What does this week’s U.S. Supreme Court decision in the Arizona redistricting case mean for the world of election administration? We know it gives a green light to the use of ballot referenda and initiatives to create the kind of nonpartisan redistricting commission that Arizona and California have, and that is potentially a huge development in the world of redistricting itself. We know, too, that the jurisprudential debate between Justice Ruth Ginsburg opinion for the Court’s five-member majority (including the all-important swing vote, Justice Anthony Kennedy) and Chief Justice John Roberts for the four dissenters has the potential for overarching theoretical significance concerning the nature of appropriate judicial interpretation of the U.S. Constitution—as I’ve already touched on elsewhere. But in terms of the rules and institutions for administering the voting process itself, is this week’s decision of particular significance?

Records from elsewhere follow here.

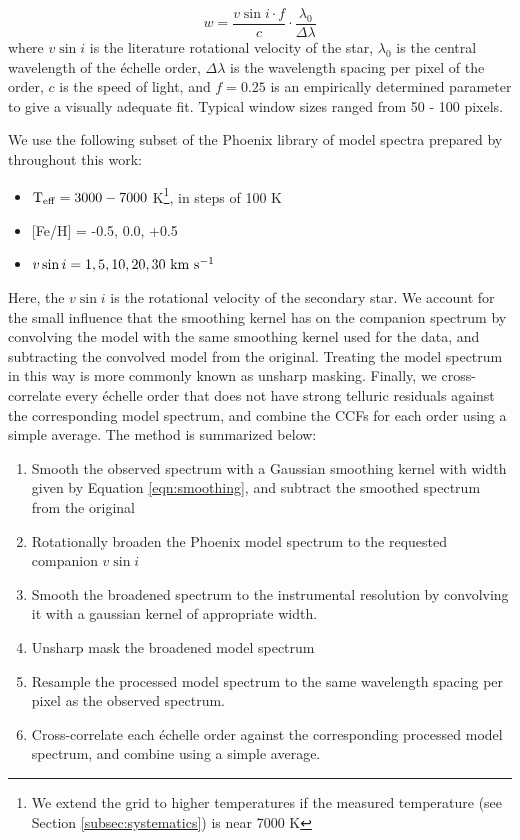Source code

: \documentclass{emulateapj}
\begin{document}
\begin{equation}
w = \frac{v\sin{i} \cdot f}{c} \cdot \frac{\lambda_0}{\Delta \lambda}
\label{eqn:smoothing}
\end{equation}
where $v\sin{i}$ is the literature rotational velocity of the star, $\lambda_0$ is the central wavelength of the \'echelle order, $\Delta \lambda$ is the wavelength spacing per pixel of the order, $c$ is the speed of light, and $f = 0.25$ is an empirically determined parameter to give a visually adequate fit. Typical window sizes ranged from 50 - 100 pixels.

We use the following subset of the Phoenix library of model spectra prepared by \cite{Husser2013_b} throughout this work:

\begin{itemize}
\item $\rm T_{eff} = 3000-7000$ K\footnote{We extend the grid to higher temperatures if the measured temperature (see Section \ref{subsec:systematics}) is near 7000 K}, in steps of 100 K
\item {[}Fe/H{]} = -0.5, 0.0, +0.5
\item $v\sin{i} = 1, 5, 10, 20, 30 \ \rm km \ s^{-1}$
\end{itemize}
Here, the $v\sin{i}$ is the rotational velocity of the secondary star. We account for the small influence that the smoothing kernel has on the companion spectrum by convolving the model with the same smoothing kernel used for the data, and subtracting the convolved model from the original. Treating the model spectrum in this way is more commonly known as unsharp masking. Finally, we cross-correlate every \'echelle order that does not have strong telluric residuals against the corresponding model spectrum, and combine the CCFs for each order using a simple average. The method is summarized below:

\begin{enumerate}
 \item Smooth the observed spectrum with a Gaussian smoothing kernel with width given by Equation \ref{eqn:smoothing}, and subtract the smoothed spectrum from the original
 \item Rotationally broaden the Phoenix model spectrum to the requested companion $v\sin{i}$
 \item Smooth the broadened spectrum to the instrumental resolution by convolving it with a gaussian kernel of appropriate width.
 \item Unsharp mask the broadened model spectrum
 \item Resample the processed model spectrum to the same wavelength spacing per pixel as the observed spectrum.
 \item Cross-correlate each \'echelle order against the corresponding processed model spectrum, and combine using a simple average.
\end{enumerate}
\end{document}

Yes. For two reasons.
First, more narrowly, a variety of voting-related rules were potentially threatened if the decision had gone the other way. As had been raised during the litigation of the case, and as specifically mentioned by Justice Ginsburg in her opinion for the Court, several states had used the procedure of ballot initiatives to make changes to their voting rules.
For example, Oregon had used the initiative to shorten the deadline to register to vote to only 20 days. If the Supreme Court had adopted a literal reading of the U.S. Constitution, as Chief Justice Roberts and the three other dissenters urged, then this Oregon rule (and others like it) would have been invalid.